Questo Zorba era l’uomo che da
tanto tempo cercavo senza trovare; un cuore vivo, una bocca vorace, un’anima
grande e spontanea che non ha ancora tagliato il cordone ombelicale con sua
madre, la Terra.
Libro importante nel percorso di
Kazantzakis; tentativo di comporre gli opposti, Zorba è l'elemento dionisiaco a
cui l'autore affida il compito di tenere a freno la sua parte apollinea.
Non starei qui a scomodare la
teoria del superuomo: Zorba rappresenta piuttosto l'uomo dell'hinc et nunc, un
nichilista forse solo all'apparenza ma in realtà un individuo in grado di
provare compassione per il prossimo, un uomo che con il suo comportamento offre
a Kazantzakis un punto di vista diverso che privilegia l'istinto e la
quotidianità rispetto ad un idealismo che per l'autore stava rischiando di
diventare sterile avvitamento su se stesso.

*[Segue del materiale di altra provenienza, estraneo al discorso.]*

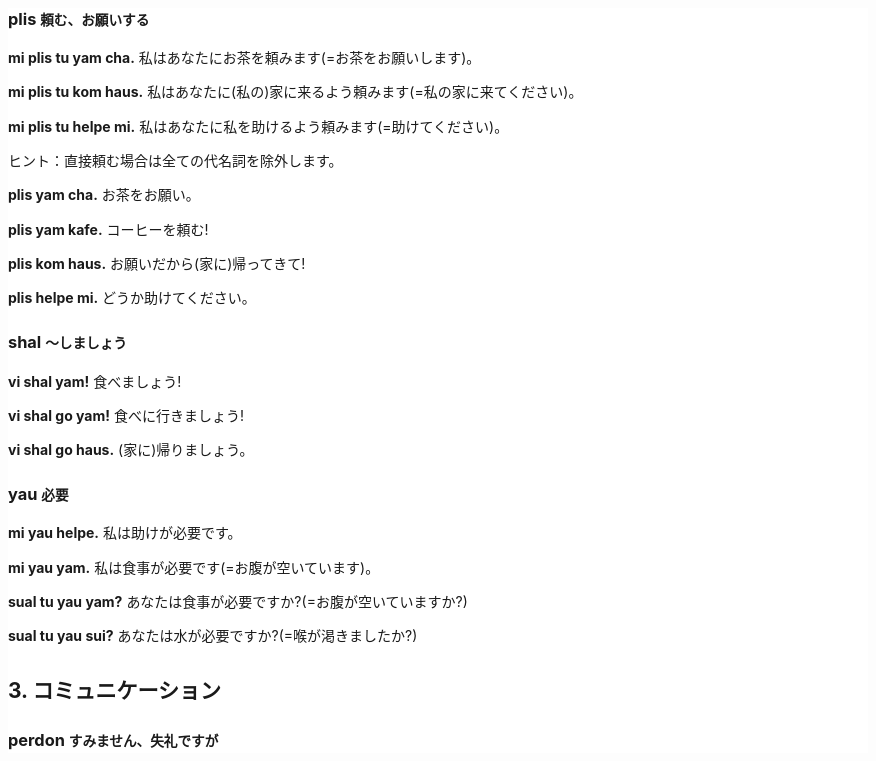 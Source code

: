 
### plis <small>頼む、お願いする</small>

**mi plis tu yam cha.**
私はあなたにお茶を頼みます(=お茶をお願いします)。

**mi plis tu kom haus.**
私はあなたに(私の)家に来るよう頼みます(=私の家に来てください)。

**mi plis tu helpe mi.**
私はあなたに私を助けるよう頼みます(=助けてください)。

ヒント：直接頼む場合は全ての代名詞を除外します。

**plis yam cha.**
お茶をお願い。

**plis yam kafe.**
コーヒーを頼む!

**plis kom haus.**
お願いだから(家に)帰ってきて!

**plis helpe mi.**
どうか助けてください。


### shal <small>～しましょう</small>

**vi shal yam!**
食べましょう!

**vi shal go yam!**
食べに行きましょう!

**vi shal go haus.**
(家に)帰りましょう。


### yau <small>必要</small>

**mi yau helpe.**
私は助けが必要です。

**mi yau yam.**
私は食事が必要です(=お腹が空いています)。

**sual tu yau yam?**
あなたは食事が必要ですか?(=お腹が空いていますか?)

**sual tu yau sui?**
あなたは水が必要ですか?(=喉が渇きましたか?)


## 3. コミュニケーション

### perdon <small>すみません、失礼ですが</small>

Zorba quindi non come modello di
vita tout court ma come quel 'gancio' del quale lo scrittore aveva bisogno in
un momento preciso della sua vita, una boa da afferrare al volo per non essere
travolto dalla tempesta. Non certamente l'uomo perfetto, un maestro di vita da
seguire alla lettera, piuttosto un'opportunità da cogliere per sforzarsi di mettere
a fuoco le cose in maniera più completa, ampliando un punto di vista che lo
stava allontanandosi troppo dalla terra, dalla concretezza, dalla realtà ("E così il mondo è caduto in mano agli
scribacchini; - dice Zorba – quelli
che i misteri li vivono, non hanno tempo; e quelli che hanno tempo non vivono i
misteri").
Compito di Zorba è indicare a
Kazantzakis una strada, un percorso tanto affascinante quanto improbo da
seguire perché sottende un cambiamento di paradigma difficile da realizzare: "non sei libero”, disse; “la corda a
cui sei legato è un po’ più lunga di quella degli altri uomini; questo è tutto.
Tu, padrone, hai una fune lunga, vai e vieni, credi di essere libero; ma la
fune non la tagli. E se non tagli la fune…”. “Un giorno la taglierò!”, dissi
con ostinazione, perché le parole di Zorba toccarono una ferita aperta dentro
di me e mi fecero male. “Difficile, padrone, molto difficile. Per questo ci
vuole follia; follia, hai capito? Rischiare tutto! Ma tu hai cervello, e questo
sarà la tua rovina. Il cervello è un droghiere, tiene i registri, annota le
uscite, le entrate, i profitti, le perdite. È un bravo amministratore, non
rischia mai tutto, tiene sempre qualcosa di riserva. Non taglia la fune, no! La
stringe in mano, il furfante; se gli sfugge, è perduto, perduto, poveretto! Ma
se non tagli la fune, mi dici che gusto ha la vita? Di camomilla, di
camomillina; non di rum, che scaravolta il mondo!”.
[…]
quello che diceva Zorba era giusto… Quando ero bambino, ero pieno di
entusiasmi, di desideri primordiali, me ne stavo sempre da solo e sospiravo
perché il mondo mi andava stretto. Poi, pian piano, col tempo, ero diventato
sempre più saggio; ponevo dei limiti, separavo il possibile dall’impossibile,
l’umano dal divino, mi tenevo stretto l’aquilone perché non mi sfuggisse.